*Aim of the task*
Copy nothing but the lines from the opening of the entries through the line that contains "4. Use rotating", exactly as written. Drop the pictures.

Collected data

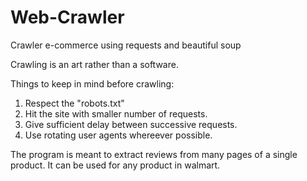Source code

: # Web-Crawler
Crawler e-commerce using requests and beautiful soup

Crawling is an art rather than a software.

Things to keep in mind before crawling:
1. Respect the "robots.txt"
2. Hit the site with smaller number of requests.
3. Give sufficient delay between successive requests.
4. Use rotating user agents whereever possible.


The program is meant to extract reviews from many pages of a single product.
It can be used for any product in walmart.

*Response area*
Source code

: # Web-Crawler
Crawler e-commerce using requests and beautiful soup

Crawling is an art rather than a software.

Things to keep in mind before crawling:
1. Respect the "robots.txt"
2. Hit the site with smaller number of requests.
3. Give sufficient delay between successive requests.
4. Use rotating user agents whereever possible.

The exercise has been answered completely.